- Directed by: Kevin Henry
- Written by: Kevin Henry
- Produced by: Kevin Henry Seamus Waters
- Starring: Matthew O'Brien Miriam Devitt Brian Fortune Conor Marren Elva Trill Tommy Canavan Aoibheann McCann Richard Keaney Tristan Heanue
- Cinematography: Stephen C. Walsh
- Edited by: Eoin McDonagh
- Music by: Michael Fleming
- Production company: WHIM Films
- Release date: 1 September 2017;
- Running time: 83 minutes
- Country: Ireland
- Language: English

= Soulsmith (film) =

2017 film directed by Kevin Henry

Soulsmith is a 2017 Irish film, directed, written and produced by Kevin Henry.

==Production==
€2,176 was raised via an Indiegogo campaign.
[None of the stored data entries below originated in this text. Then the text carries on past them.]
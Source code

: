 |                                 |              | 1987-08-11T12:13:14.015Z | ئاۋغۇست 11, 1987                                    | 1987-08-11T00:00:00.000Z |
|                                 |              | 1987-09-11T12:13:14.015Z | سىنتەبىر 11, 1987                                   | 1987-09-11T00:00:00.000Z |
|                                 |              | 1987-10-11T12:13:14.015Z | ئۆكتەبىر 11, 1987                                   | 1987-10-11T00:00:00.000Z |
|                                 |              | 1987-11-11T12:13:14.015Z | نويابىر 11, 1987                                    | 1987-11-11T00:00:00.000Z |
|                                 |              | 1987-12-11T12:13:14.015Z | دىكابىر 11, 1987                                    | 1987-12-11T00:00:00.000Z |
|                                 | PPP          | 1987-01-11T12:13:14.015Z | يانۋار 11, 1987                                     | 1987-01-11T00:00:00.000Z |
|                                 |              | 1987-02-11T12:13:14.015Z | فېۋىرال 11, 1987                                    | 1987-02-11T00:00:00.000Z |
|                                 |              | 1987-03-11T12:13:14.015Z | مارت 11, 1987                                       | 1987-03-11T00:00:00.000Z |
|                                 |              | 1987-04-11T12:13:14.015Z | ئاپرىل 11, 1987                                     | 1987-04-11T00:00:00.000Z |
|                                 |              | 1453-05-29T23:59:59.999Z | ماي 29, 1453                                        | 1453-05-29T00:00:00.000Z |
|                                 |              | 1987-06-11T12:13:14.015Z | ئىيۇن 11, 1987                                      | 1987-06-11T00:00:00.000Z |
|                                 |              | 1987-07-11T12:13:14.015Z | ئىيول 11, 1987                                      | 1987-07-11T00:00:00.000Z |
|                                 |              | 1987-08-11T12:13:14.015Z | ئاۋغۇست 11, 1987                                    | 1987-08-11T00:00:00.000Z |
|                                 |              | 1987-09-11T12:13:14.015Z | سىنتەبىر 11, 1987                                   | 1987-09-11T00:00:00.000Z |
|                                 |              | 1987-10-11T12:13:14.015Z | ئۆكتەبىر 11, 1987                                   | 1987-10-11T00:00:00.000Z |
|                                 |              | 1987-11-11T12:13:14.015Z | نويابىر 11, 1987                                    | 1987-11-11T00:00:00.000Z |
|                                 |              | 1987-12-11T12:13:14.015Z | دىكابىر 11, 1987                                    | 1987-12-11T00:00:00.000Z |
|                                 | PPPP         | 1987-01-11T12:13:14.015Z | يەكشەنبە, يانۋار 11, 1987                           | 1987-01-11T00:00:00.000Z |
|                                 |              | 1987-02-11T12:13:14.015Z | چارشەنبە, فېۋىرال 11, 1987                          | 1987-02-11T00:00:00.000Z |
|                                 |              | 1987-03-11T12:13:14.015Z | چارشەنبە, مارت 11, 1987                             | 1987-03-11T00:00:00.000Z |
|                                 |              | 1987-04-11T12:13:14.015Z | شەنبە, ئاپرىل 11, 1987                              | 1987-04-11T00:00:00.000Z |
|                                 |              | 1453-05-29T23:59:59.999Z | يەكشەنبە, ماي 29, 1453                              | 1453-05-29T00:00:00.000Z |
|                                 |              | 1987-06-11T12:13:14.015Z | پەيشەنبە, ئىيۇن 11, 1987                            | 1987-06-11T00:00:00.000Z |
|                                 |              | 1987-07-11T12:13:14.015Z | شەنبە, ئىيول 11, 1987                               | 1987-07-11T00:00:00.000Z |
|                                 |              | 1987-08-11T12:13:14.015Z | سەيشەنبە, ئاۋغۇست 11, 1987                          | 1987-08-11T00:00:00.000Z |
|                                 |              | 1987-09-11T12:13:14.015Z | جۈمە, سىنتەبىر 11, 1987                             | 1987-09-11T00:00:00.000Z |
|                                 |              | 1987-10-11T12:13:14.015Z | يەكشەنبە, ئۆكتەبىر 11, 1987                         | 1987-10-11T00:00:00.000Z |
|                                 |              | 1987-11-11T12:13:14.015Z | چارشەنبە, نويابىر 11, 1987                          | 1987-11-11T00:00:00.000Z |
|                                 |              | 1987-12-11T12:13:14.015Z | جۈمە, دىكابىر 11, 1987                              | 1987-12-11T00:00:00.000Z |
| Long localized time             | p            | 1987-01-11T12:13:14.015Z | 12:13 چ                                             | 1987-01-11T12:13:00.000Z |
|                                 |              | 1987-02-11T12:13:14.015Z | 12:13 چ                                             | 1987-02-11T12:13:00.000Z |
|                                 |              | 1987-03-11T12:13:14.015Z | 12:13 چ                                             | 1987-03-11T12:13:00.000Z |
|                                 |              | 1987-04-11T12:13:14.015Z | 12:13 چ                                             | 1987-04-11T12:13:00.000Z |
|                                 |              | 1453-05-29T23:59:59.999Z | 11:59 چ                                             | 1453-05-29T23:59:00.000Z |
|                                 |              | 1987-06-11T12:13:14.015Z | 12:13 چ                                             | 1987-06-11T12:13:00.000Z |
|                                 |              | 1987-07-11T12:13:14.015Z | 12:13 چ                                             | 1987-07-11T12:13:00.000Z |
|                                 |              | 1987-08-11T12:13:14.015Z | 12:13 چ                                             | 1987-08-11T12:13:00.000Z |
Soulsmith was filmed in Castlebar and Dublin. It was filmed in 2.35:1. Kevin Henry said that "When writing Soulsmith, so much coverage on my generation had been about emigration but I just wanted to focus on those who stayed. And in a more focused sense, Soulsmith tries to take a step back and look at masculinity within my generation".

==Plot==
Ed Smith is a once-successful playwright now struggling. Then, his father dies, and he goes home to County Mayo.

==Reception==
The film was shown at the 2017 Cork Film Festival. It won the Best International Feature award at the Austin Revolution Film Festival. It was shown at the Irish Film Institute and received its TV premiere on RTÉ One on 21 December 2018.

On Scannain.com, Dave Higgins gave it 4.0/5, saying "Soulsmith is a movie brimming over with the passion the director clearly has for the story and it's full of wonderful characters and clever writing".